TASK INPUT
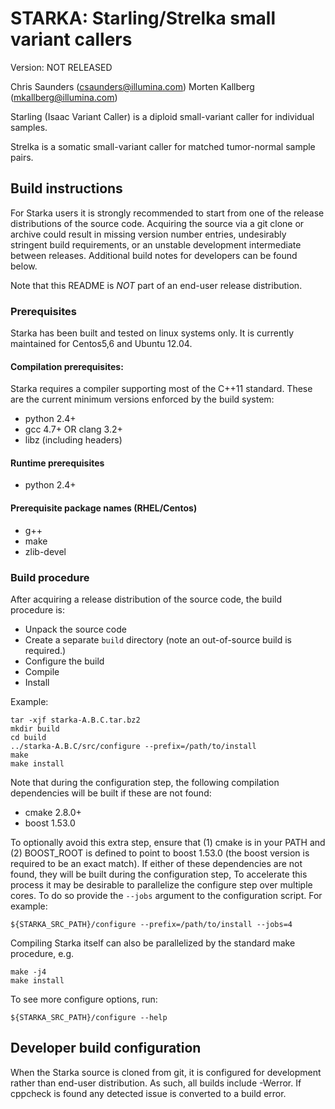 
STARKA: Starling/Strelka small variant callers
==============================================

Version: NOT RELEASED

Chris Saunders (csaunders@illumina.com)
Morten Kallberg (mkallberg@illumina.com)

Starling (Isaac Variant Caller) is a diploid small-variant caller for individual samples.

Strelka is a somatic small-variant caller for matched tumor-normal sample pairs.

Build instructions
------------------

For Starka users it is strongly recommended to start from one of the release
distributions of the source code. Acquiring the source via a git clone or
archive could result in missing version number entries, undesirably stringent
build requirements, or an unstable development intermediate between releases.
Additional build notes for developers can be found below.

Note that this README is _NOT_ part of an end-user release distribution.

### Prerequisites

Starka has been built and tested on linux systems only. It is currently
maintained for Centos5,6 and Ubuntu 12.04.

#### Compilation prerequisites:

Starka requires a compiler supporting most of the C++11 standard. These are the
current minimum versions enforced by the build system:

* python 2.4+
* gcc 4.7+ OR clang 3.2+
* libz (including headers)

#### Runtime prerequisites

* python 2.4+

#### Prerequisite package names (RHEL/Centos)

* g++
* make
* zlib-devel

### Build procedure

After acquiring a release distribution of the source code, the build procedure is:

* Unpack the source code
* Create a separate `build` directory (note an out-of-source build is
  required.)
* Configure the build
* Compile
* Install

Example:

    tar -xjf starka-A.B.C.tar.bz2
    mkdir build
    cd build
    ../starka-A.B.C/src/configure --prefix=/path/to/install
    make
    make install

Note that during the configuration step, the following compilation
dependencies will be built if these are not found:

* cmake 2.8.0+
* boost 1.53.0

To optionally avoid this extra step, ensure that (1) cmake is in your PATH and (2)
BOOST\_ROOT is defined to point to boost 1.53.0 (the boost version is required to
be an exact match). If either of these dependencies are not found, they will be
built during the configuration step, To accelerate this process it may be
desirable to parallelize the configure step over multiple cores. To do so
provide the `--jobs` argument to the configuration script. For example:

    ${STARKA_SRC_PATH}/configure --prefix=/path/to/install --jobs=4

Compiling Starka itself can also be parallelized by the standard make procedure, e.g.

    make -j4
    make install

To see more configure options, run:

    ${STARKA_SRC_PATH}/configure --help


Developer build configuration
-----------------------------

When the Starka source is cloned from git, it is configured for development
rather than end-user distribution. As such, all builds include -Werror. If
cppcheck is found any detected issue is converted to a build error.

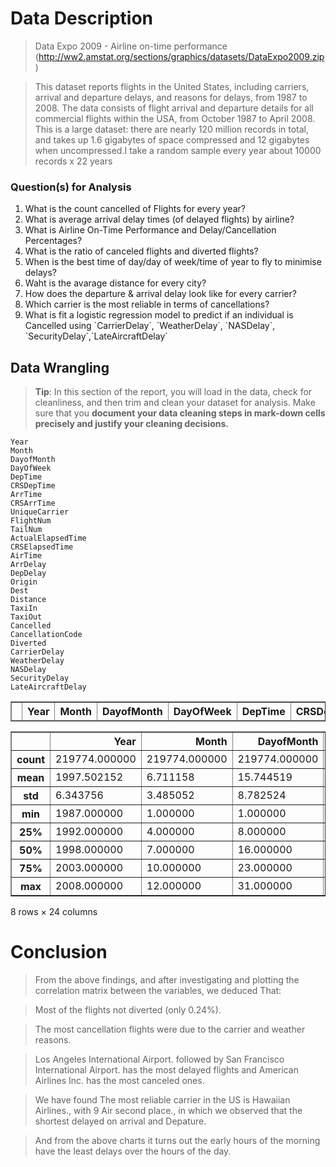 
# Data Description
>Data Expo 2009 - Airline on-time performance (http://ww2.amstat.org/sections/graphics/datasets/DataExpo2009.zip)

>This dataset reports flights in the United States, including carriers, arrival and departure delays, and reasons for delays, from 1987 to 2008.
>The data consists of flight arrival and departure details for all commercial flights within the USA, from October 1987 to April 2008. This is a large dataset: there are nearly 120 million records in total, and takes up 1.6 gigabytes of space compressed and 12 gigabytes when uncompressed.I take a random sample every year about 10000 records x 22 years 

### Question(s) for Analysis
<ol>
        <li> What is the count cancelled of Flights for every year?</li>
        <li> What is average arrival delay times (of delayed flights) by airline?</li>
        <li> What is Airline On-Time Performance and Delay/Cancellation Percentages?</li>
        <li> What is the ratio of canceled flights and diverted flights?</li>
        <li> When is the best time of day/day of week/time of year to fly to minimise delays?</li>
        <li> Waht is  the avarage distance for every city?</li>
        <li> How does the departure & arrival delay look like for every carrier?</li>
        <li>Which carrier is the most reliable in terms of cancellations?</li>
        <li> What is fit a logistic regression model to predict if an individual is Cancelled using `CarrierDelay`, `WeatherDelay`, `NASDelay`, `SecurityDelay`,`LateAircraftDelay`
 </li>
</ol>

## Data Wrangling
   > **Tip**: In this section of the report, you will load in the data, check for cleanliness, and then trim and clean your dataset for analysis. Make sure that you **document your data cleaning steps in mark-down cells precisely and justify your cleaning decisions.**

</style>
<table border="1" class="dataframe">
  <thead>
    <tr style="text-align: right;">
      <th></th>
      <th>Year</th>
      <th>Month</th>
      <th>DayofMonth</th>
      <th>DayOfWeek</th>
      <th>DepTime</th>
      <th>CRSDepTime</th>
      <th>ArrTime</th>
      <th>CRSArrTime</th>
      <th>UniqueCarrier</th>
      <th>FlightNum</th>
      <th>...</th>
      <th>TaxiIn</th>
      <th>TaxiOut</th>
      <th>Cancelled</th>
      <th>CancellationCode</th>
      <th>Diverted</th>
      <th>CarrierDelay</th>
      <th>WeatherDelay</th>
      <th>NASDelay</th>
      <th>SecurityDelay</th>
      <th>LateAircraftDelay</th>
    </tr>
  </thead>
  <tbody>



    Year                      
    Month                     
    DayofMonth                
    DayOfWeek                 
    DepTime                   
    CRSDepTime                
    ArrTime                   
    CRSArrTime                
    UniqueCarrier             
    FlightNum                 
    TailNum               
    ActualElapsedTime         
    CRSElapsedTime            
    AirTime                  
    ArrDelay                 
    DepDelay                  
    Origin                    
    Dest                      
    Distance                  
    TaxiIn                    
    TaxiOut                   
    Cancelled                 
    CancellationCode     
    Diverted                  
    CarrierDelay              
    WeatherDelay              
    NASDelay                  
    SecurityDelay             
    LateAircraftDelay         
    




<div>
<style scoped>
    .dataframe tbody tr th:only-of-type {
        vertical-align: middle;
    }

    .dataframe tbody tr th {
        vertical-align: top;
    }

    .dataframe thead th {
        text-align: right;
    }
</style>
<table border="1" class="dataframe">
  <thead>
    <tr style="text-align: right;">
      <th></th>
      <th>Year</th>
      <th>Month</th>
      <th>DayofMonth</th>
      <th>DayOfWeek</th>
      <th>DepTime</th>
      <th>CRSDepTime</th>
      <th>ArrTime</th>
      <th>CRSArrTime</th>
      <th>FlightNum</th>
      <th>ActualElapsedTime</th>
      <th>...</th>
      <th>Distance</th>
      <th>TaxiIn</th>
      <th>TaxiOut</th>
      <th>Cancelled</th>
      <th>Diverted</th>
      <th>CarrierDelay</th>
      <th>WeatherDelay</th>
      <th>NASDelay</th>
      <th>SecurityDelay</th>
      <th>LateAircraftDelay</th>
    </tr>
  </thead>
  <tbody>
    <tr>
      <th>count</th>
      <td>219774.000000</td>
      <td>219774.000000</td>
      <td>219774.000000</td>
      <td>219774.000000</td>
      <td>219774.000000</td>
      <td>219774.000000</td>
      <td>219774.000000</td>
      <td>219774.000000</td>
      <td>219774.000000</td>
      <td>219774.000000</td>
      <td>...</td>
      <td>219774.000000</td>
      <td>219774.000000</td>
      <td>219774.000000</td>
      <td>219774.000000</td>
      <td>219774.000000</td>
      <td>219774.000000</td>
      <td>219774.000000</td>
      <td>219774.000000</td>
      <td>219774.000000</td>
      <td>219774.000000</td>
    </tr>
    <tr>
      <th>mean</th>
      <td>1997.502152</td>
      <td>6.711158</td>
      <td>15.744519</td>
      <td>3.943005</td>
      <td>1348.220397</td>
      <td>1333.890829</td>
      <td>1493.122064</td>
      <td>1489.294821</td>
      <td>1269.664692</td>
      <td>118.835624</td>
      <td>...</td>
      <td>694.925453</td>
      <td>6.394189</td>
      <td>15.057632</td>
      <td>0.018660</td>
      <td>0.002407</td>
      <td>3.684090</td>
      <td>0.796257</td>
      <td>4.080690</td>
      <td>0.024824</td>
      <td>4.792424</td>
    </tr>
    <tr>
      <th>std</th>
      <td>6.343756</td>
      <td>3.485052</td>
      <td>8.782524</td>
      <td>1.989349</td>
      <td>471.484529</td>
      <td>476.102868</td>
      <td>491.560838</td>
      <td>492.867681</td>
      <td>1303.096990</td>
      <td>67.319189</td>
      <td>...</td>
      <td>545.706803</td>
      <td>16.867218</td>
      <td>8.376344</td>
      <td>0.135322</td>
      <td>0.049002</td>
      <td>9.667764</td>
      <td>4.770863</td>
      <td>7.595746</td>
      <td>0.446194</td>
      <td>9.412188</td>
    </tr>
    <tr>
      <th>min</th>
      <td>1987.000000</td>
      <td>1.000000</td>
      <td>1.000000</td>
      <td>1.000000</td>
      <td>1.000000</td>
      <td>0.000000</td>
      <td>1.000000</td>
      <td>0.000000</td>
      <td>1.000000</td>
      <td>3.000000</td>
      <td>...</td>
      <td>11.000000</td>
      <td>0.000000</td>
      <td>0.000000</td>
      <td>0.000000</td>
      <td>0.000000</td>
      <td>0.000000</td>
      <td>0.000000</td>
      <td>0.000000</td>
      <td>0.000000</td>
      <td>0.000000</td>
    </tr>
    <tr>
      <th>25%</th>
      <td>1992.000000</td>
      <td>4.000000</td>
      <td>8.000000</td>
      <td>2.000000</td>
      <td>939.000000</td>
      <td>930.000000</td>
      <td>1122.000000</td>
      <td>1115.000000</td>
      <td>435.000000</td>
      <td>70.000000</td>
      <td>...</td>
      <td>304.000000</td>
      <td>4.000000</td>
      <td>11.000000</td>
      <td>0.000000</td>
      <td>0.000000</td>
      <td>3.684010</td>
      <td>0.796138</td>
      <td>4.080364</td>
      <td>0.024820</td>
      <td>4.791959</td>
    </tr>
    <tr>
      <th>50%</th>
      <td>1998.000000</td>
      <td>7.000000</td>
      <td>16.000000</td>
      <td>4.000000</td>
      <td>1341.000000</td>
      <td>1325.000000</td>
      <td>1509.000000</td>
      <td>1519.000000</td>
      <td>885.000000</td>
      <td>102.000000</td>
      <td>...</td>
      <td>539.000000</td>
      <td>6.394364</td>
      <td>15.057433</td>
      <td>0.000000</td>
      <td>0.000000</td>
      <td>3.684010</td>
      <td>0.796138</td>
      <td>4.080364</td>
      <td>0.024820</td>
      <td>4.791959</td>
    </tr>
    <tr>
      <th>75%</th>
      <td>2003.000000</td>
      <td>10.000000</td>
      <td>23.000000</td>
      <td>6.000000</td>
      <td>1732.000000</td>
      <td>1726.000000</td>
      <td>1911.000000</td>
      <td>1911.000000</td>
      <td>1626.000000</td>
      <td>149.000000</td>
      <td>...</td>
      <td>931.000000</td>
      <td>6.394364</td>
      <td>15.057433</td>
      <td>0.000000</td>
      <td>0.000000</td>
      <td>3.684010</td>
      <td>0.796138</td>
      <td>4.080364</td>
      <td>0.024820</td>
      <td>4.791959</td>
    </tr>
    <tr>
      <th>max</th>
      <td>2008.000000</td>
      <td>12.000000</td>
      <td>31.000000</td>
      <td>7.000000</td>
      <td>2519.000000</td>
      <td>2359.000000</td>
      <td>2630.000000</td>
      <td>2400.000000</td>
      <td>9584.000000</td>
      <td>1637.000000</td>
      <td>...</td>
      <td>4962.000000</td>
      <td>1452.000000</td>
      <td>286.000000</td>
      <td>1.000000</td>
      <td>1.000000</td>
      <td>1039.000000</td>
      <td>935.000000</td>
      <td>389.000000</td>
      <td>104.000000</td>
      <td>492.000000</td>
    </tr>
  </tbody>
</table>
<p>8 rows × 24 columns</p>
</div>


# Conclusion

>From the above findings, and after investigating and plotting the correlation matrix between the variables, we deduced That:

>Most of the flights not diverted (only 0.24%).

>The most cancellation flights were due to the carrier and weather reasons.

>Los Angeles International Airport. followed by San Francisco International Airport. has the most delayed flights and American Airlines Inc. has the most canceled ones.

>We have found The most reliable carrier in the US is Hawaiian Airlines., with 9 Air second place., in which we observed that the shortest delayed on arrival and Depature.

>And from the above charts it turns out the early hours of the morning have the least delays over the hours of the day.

PROBLEM
Produce the lines from the first line of the entries through the line that contains "For Starka users", exactly, leaving the pictures behind.

RESPONSE BOX
STARKA: Starling/Strelka small variant callers
==============================================

Version: NOT RELEASED

Chris Saunders (csaunders@illumina.com)
Morten Kallberg (mkallberg@illumina.com)

Starling (Isaac Variant Caller) is a diploid small-variant caller for individual samples.

Strelka is a somatic small-variant caller for matched tumor-normal sample pairs.

Build instructions
------------------

For Starka users it is strongly recommended to start from one of the release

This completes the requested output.